◆ Task data
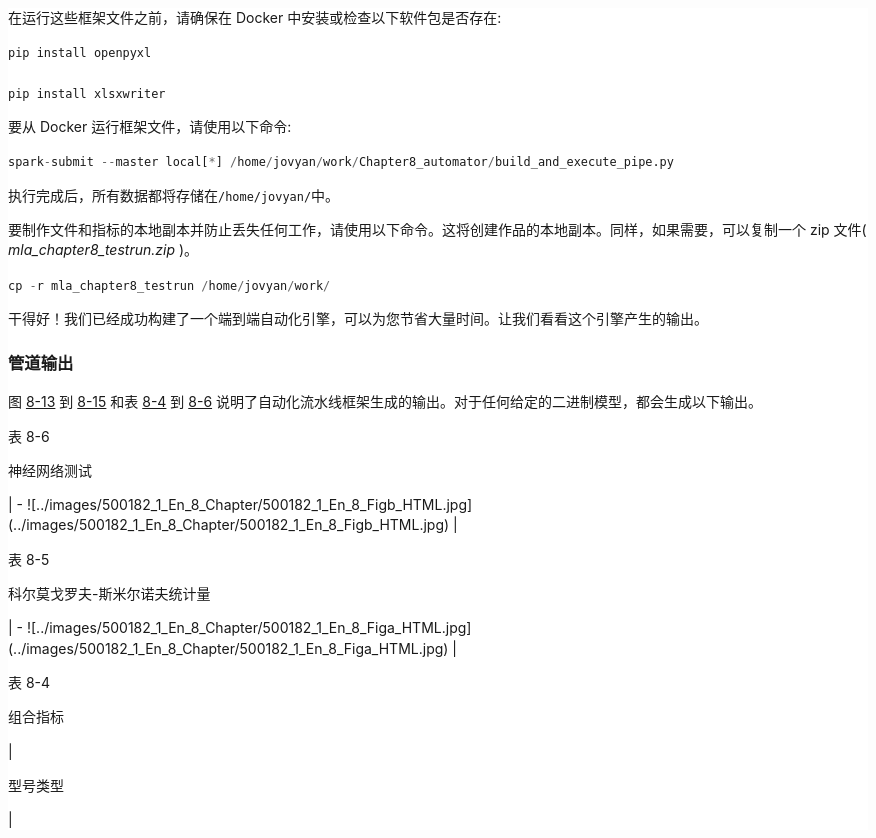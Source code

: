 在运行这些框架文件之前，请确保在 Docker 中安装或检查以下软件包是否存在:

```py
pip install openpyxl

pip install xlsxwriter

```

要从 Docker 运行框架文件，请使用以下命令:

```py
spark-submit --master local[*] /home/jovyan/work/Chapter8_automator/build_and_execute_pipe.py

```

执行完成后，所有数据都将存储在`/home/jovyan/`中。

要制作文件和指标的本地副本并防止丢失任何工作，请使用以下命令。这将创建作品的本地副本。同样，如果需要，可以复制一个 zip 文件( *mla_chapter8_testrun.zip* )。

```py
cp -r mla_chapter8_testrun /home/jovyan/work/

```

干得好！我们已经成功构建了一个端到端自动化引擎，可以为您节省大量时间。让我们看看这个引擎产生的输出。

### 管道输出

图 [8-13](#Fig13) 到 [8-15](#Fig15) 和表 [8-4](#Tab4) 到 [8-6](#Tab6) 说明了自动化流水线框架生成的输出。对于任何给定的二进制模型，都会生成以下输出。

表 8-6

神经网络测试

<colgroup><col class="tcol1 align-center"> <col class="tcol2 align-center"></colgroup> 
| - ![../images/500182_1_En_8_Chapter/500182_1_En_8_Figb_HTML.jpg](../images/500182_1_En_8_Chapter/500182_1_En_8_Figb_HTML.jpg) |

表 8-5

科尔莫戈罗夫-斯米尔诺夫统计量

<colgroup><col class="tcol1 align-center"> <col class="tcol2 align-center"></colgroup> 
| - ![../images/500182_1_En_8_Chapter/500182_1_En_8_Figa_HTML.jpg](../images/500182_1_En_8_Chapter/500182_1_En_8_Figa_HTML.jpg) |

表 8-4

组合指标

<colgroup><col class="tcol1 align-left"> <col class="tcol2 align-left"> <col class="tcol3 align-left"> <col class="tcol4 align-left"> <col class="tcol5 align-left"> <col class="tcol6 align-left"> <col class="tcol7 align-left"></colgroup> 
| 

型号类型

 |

◆ Exercise goal
Using the data above, write out every line exactly, leaving the images behind.

◆ Your solution
Source code

: 在运行这些框架文件之前，请确保在 Docker 中安装或检查以下软件包是否存在:

```py
pip install openpyxl

pip install xlsxwriter

```

要从 Docker 运行框架文件，请使用以下命令:

```py
spark-submit --master local[*] /home/jovyan/work/Chapter8_automator/build_and_execute_pipe.py

```

执行完成后，所有数据都将存储在`/home/jovyan/`中。

要制作文件和指标的本地副本并防止丢失任何工作，请使用以下命令。这将创建作品的本地副本。同样，如果需要，可以复制一个 zip 文件( *mla_chapter8_testrun.zip* )。

```py
cp -r mla_chapter8_testrun /home/jovyan/work/

```

干得好！我们已经成功构建了一个端到端自动化引擎，可以为您节省大量时间。让我们看看这个引擎产生的输出。

### 管道输出

图 [8-13](#Fig13) 到 [8-15](#Fig15) 和表 [8-4](#Tab4) 到 [8-6](#Tab6) 说明了自动化流水线框架生成的输出。对于任何给定的二进制模型，都会生成以下输出。

表 8-6

神经网络测试

<colgroup><col class="tcol1 align-center"> <col class="tcol2 align-center"></colgroup> 
| - ![../images/500182_1_En_8_Chapter/500182_1_En_8_Figb_HTML.jpg](../images/500182_1_En_8_Chapter/500182_1_En_8_Figb_HTML.jpg) |

表 8-5

科尔莫戈罗夫-斯米尔诺夫统计量

<colgroup><col class="tcol1 align-center"> <col class="tcol2 align-center"></colgroup> 
| - ![../images/500182_1_En_8_Chapter/500182_1_En_8_Figa_HTML.jpg](../images/500182_1_En_8_Chapter/500182_1_En_8_Figa_HTML.jpg) |

表 8-4

组合指标

<colgroup><col class="tcol1 align-left"> <col class="tcol2 align-left"> <col class="tcol3 align-left"> <col class="tcol4 align-left"> <col class="tcol5 align-left"> <col class="tcol6 align-left"> <col class="tcol7 align-left"></colgroup> 
| 

型号类型

 |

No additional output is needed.